**Data section:**

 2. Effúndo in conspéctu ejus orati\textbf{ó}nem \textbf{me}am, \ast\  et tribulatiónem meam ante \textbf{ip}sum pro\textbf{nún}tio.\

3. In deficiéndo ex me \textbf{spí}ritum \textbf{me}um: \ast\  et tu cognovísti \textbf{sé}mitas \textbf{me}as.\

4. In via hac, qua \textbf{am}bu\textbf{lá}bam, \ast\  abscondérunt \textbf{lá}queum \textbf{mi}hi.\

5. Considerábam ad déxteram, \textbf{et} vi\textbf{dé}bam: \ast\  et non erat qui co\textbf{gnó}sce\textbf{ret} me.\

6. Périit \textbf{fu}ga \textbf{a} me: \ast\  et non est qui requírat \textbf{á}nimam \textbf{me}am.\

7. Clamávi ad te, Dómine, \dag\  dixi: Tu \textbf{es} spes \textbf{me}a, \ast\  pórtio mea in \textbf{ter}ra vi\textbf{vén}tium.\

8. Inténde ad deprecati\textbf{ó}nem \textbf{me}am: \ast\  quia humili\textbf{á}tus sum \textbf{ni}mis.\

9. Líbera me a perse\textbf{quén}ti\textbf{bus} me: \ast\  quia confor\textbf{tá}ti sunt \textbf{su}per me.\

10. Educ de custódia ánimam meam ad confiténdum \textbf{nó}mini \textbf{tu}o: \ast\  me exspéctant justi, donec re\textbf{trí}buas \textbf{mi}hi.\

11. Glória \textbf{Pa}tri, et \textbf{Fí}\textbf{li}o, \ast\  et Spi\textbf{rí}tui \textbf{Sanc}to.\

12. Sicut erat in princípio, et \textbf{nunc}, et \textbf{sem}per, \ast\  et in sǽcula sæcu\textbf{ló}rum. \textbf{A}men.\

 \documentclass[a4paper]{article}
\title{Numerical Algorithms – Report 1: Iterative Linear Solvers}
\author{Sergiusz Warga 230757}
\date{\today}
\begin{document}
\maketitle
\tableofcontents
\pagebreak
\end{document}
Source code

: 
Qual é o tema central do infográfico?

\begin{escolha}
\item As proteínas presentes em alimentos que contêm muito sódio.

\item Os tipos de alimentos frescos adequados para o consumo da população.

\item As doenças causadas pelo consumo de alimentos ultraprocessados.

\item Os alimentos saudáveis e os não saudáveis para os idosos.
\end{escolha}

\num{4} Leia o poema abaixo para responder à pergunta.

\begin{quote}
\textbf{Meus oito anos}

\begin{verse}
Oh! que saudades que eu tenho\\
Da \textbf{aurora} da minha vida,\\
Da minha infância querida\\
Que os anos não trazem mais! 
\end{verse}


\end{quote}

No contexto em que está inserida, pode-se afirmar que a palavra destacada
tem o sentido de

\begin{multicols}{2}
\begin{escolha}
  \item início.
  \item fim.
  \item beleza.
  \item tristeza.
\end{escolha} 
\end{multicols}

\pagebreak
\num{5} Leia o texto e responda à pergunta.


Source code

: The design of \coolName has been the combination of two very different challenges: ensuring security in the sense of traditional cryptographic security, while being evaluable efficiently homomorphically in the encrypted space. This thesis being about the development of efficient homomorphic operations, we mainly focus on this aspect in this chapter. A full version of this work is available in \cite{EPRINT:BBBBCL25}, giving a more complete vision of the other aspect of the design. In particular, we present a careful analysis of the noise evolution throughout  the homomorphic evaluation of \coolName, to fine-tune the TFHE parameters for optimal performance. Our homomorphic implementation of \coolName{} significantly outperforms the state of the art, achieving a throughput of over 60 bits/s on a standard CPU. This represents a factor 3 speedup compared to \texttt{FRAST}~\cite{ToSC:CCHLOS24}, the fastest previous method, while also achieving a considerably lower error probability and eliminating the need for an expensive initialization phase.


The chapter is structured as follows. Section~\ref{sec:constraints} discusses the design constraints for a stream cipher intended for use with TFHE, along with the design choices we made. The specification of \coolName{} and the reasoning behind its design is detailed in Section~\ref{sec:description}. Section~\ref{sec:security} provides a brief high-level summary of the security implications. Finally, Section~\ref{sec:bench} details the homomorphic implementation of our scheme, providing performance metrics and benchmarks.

**Exercise brief:** Could you return all lines from the records that include the word "security"?

**Task response:**
: The design of \coolName has been the combination of two very different challenges: ensuring security in the sense of traditional cryptographic security, while being evaluable efficiently homomorphically in the encrypted space. This thesis being about the development of efficient homomorphic operations, we mainly focus on this aspect in this chapter. A full version of this work is available in \cite{EPRINT:BBBBCL25}, giving a more complete vision of the other aspect of the design. In particular, we present a careful analysis of the noise evolution throughout  the homomorphic evaluation of \coolName, to fine-tune the TFHE parameters for optimal performance. Our homomorphic implementation of \coolName{} significantly outperforms the state of the art, achieving a throughput of over 60 bits/s on a standard CPU. This represents a factor 3 speedup compared to \texttt{FRAST}~\cite{ToSC:CCHLOS24}, the fastest previous method, while also achieving a considerably lower error probability and eliminating the need for an expensive initialization phase.
The chapter is structured as follows. Section~\ref{sec:constraints} discusses the design constraints for a stream cipher intended for use with TFHE, along with the design choices we made. The specification of \coolName{} and the reasoning behind its design is detailed in Section~\ref{sec:description}. Section~\ref{sec:security} provides a brief high-level summary of the security implications. Finally, Section~\ref{sec:bench} details the homomorphic implementation of our scheme, providing performance metrics and benchmarks.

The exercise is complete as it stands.